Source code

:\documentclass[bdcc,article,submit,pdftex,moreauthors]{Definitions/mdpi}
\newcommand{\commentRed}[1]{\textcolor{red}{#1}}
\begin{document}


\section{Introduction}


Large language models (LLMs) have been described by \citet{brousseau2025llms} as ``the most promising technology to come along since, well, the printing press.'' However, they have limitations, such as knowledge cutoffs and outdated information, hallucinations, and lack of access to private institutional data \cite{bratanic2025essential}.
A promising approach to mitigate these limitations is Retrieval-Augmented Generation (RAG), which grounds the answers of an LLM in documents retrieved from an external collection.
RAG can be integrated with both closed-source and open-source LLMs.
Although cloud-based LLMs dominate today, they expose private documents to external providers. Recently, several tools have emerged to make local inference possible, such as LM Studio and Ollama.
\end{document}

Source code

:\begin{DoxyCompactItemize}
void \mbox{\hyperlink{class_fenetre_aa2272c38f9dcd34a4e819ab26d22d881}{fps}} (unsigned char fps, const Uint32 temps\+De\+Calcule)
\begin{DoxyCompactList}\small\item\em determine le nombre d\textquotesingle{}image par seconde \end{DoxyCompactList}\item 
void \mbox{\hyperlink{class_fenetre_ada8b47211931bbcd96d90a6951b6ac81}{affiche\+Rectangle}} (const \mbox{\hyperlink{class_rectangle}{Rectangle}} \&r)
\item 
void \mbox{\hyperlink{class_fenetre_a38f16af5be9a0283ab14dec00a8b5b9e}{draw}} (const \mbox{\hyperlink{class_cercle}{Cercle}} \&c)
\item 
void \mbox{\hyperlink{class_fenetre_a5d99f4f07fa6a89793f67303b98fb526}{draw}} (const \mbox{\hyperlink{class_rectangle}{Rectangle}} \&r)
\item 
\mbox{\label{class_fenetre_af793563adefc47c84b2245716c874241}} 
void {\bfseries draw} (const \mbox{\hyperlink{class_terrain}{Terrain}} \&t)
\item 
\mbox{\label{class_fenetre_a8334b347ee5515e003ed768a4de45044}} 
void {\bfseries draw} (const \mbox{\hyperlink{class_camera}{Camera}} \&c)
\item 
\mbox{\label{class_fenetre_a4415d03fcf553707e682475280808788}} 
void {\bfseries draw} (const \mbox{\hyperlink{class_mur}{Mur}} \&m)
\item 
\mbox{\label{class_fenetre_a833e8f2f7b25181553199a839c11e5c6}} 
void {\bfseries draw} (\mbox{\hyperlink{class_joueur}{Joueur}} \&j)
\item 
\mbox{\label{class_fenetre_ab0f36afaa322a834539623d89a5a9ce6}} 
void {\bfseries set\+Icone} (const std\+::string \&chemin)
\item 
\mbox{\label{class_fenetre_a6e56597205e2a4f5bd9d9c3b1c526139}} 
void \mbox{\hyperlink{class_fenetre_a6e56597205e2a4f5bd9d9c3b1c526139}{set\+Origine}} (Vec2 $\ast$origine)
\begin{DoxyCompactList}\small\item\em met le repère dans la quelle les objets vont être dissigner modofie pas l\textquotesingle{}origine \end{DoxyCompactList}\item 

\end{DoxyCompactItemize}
------------------------
■ **Aim of the task**
Go through the listing above. Show each line where the word "origine" is found.

■ **Exercise solution**
void \mbox{\hyperlink{class_fenetre_a6e56597205e2a4f5bd9d9c3b1c526139}{set\+Origine}} (Vec2 $\ast$origine)
\begin{DoxyCompactList}\small\item\em met le repère dans la quelle les objets vont être dissigner modofie pas l\textquotesingle{}origine \end{DoxyCompactList}\item 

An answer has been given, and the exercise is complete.